Open collector operation with an SN754410 H-driver?

Thread Starter

graybeard

Joined Apr 10, 2012
54
I am trying to repurpose a PCB with an SN754410 H-bridge driver to control a motor that needs a pair of simple open collector drivers. I am thinking that I can just leave the Vcc2 pin disconnected and the SN75441 will work fine as an open collector driver.

Has anyone ever done this before? Can anyone think of any issues that I have not foreseen?

Thanks in advance for your thoughts.

Mark
 

Thread Starter

graybeard

Joined Apr 10, 2012
54
I lifted the Vcc2 pin on the SN754410 and tested it both with nothing connected to the Vcc2 pin and with the 6V used to drive the motor connected to Vcc2 and it worked in both cases. Unfortunately, the SN754410 ran pretty hot driving the motor, so I guess I will have to leave the MOSFETs in the circuit. I was hoping to drive the motor directly. That means a new PCB for this product rather than repurposing an old one. The current draw for the motor is within the specs of the SN754410, but I hate running an IC like that hot to the touch.

But my question still stands, is it good design practice to run an H-bridge driver in an open collector configuration?
 

ElectricSpidey

Joined Dec 2, 2017
2,177
A few thoughts...

Without a complete schematic there can be no definitive answer to your concern, but the concept seems sound. (at least for these drivers)

As far as overheating...did you actually measure the temperature or just judging from touch?

Are they the DIP package? Did you consider placing heatsinks on the chips? (or do they have them already)

I won't question how you are driving these chips, I will just assume you know what you are doing there.
 

Thread Starter

graybeard

Joined Apr 10, 2012
54
Thanks for the reply ElectricSpidey. I didn't bother with schematics because the question was so simple.

I only touched the DIP IC, and it got too hot to touch. The SN754410 max current spec is 1A continuous/ 2A peak. With the 6V motor, it draws pretty close to 1A, too close for comfort. I pot these products in Silicone2, and they live behind the dashes in cars and trucks, so I like them to run cool. I am not sure what the ThetaJA is for a glop of Silicone2, but I assume it is not very good. When I drive the motor with a pair of MOSFETs, the MOSFETs stay cool to the touch. I think it would be cheaper to use the MOSFETs than it would be to try to heat sink the IC.

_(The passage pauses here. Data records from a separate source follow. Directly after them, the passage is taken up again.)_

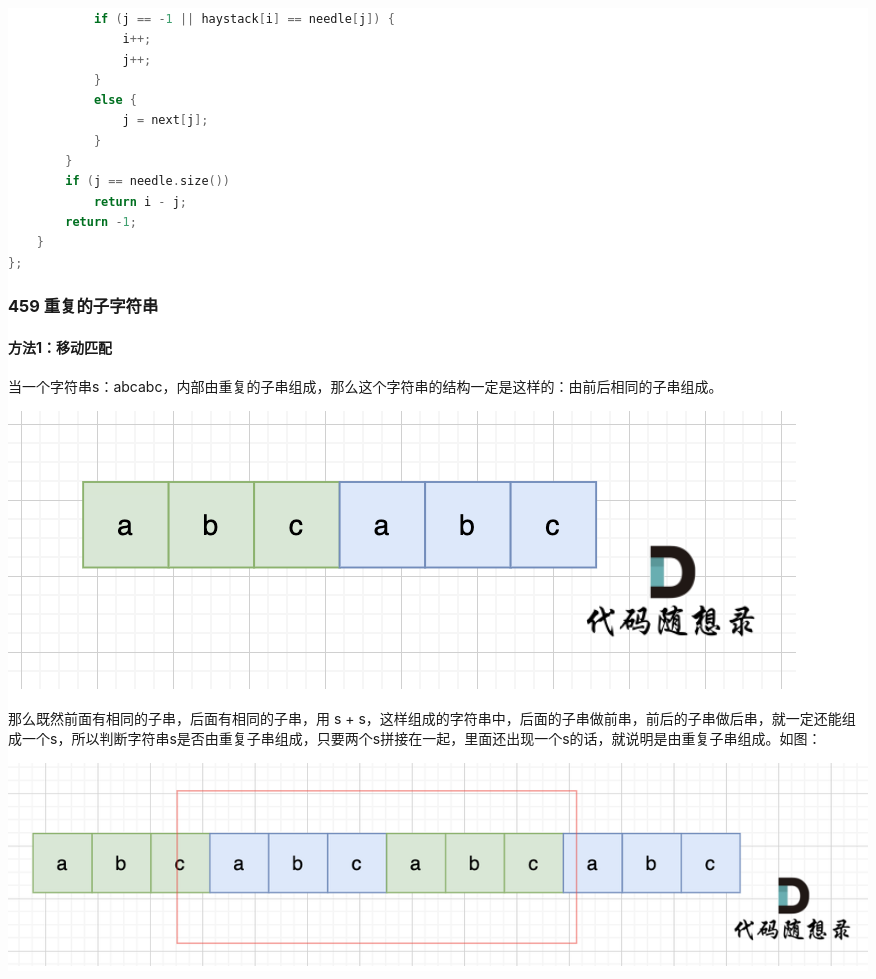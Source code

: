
 ```cpp
			if (j == -1 || haystack[i] == needle[j]) {
				i++;
				j++;
			}
			else {
				j = next[j];
			}
		}
		if (j == needle.size())
			return i - j;
		return -1;
	}
};
```

### 459 重复的子字符串

#### 方法1：移动匹配

当一个字符串s：abcabc，内部由重复的子串组成，那么这个字符串的结构一定是这样的：由前后相同的子串组成。

![图一](assets/20220728104518.png)

那么既然前面有相同的子串，后面有相同的子串，用 s + s，这样组成的字符串中，后面的子串做前串，前后的子串做后串，就一定还能组成一个s，所以判断字符串s是否由重复子串组成，只要两个s拼接在一起，里面还出现一个s的话，就说明是由重复子串组成。如图：

![图二](assets/20220728104931.png)
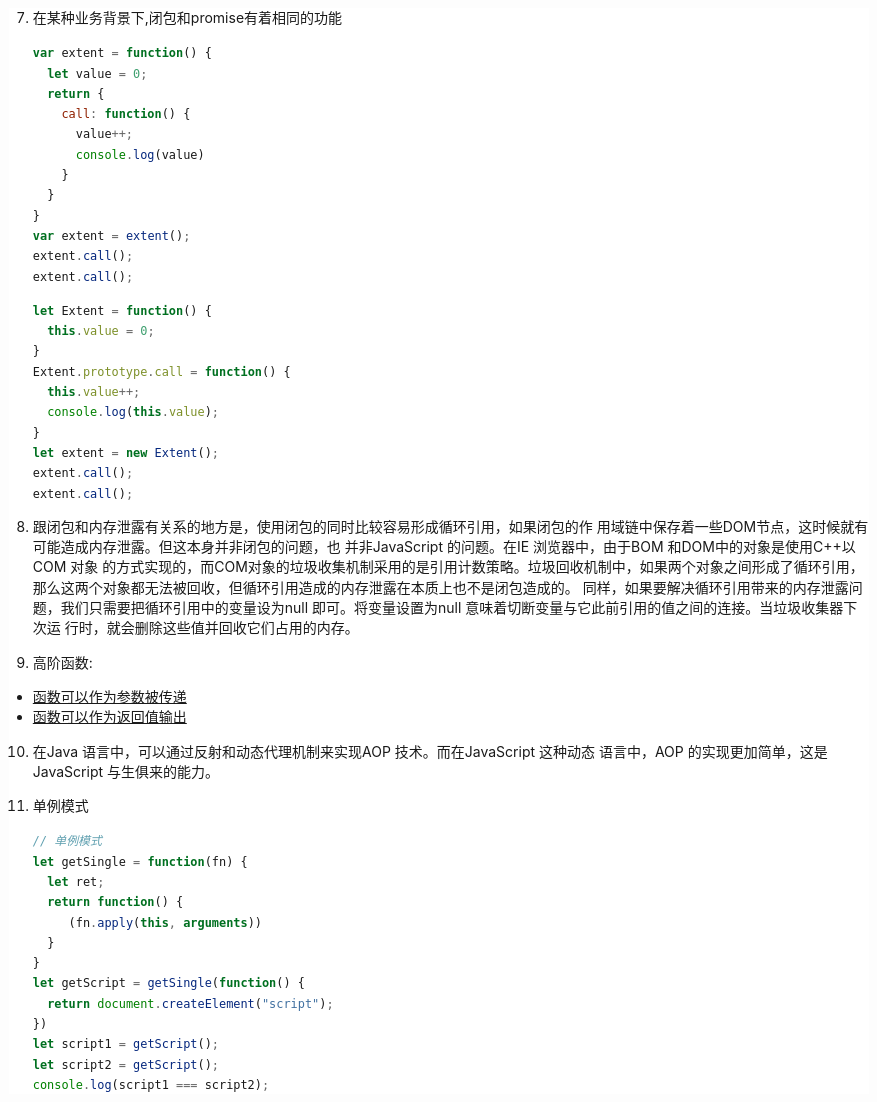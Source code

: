 7. 在某种业务背景下,闭包和promise有着相同的功能

   ```javascript
   var extent = function() {
     let value = 0;
     return {
       call: function() {
         value++;
         console.log(value)
       }
     }
   }
   var extent = extent();
   extent.call();
   extent.call();
   ```

   ```javascript
   let Extent = function() {
     this.value = 0;
   }
   Extent.prototype.call = function() {
     this.value++;
     console.log(this.value);
   }
   let extent = new Extent();
   extent.call();
   extent.call();
   ```

8. 跟闭包和内存泄露有关系的地方是，使用闭包的同时比较容易形成循环引用，如果闭包的作
   用域链中保存着一些DOM节点，这时候就有可能造成内存泄露。但这本身并非闭包的问题，也
   并非JavaScript 的问题。在IE 浏览器中，由于BOM 和DOM中的对象是使用C++以COM 对象
   的方式实现的，而COM对象的垃圾收集机制采用的是引用计数策略。垃圾回收机制中，如果两个对象之间形成了循环引用，那么这两个对象都无法被回收，但循环引用造成的内存泄露在本质上也不是闭包造成的。
   同样，如果要解决循环引用带来的内存泄露问题，我们只需要把循环引用中的变量设为null
   即可。将变量设置为null 意味着切断变量与它此前引用的值之间的连接。当垃圾收集器下次运
   行时，就会删除这些值并回收它们占用的内存。

9. 高阶函数:

- <u>函数可以作为参数被传递</u>
- <u>函数可以作为返回值输出</u>

10. 在Java 语言中，可以通过反射和动态代理机制来实现AOP 技术。而在JavaScript 这种动态
      语言中，AOP 的实现更加简单，这是JavaScript 与生俱来的能力。

11. 单例模式

    ```javascript
    // 单例模式
    let getSingle = function(fn) {
      let ret;
      return function() {
         (fn.apply(this, arguments))
      }
    }
    let getScript = getSingle(function() {
      return document.createElement("script");
    })
    let script1 = getScript();
    let script2 = getScript();
    console.log(script1 === script2);
    ```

The driver is being driven by a PIC16F1508 and has worked well for years driving up to a couple hundred mA air core gauge loads and small stepper motors.

I am currently working on a product to drive 50s vintage hot rod tachometers. The tachometers are mechanical speedometers (With RPM scales) driven by stepper motors synchronized with the engine speed. (I was shocked to see a stepper motor from the 50s.) The current draw of the motor is much higher than smaller modern ones. Some of the tachometers have 6V motors and others have 12V motors.

Back to the design practice question, I forgot to mention that the frequencies involved are all audio frequencies.

After thinking about it, in order to snub the output using the SN754410's internal diode, I need Vcc2 connected to the motor power. If I don't connect Vcc2 on the IC, I would need to add an external diode and have a wire to the motor power in that case as well.

Unless someone can think of anything I have missed, I think I have answered my own question. Using an H-bridge driver will work to drive the motor. The pull-up part of the H-bridge won't do any work, but the snubber diode will protect the pull-down transistor. My particular motor draws too much current for this IC, but the design practice should be ok.

Thanks again for your reply, ElectricSpidey.
 
Last edited:

ElectricSpidey

Joined Dec 2, 2017
2,177
Actually I was referring to the driver schematic, not your circuit schematic.

So, I had another look at the TI datasheet and sure enough the part of the internal schematic I needed was right there on page 8 showing the snubber diodes, I missed that page for some reason when I checked the data sheet the first time...good call on those.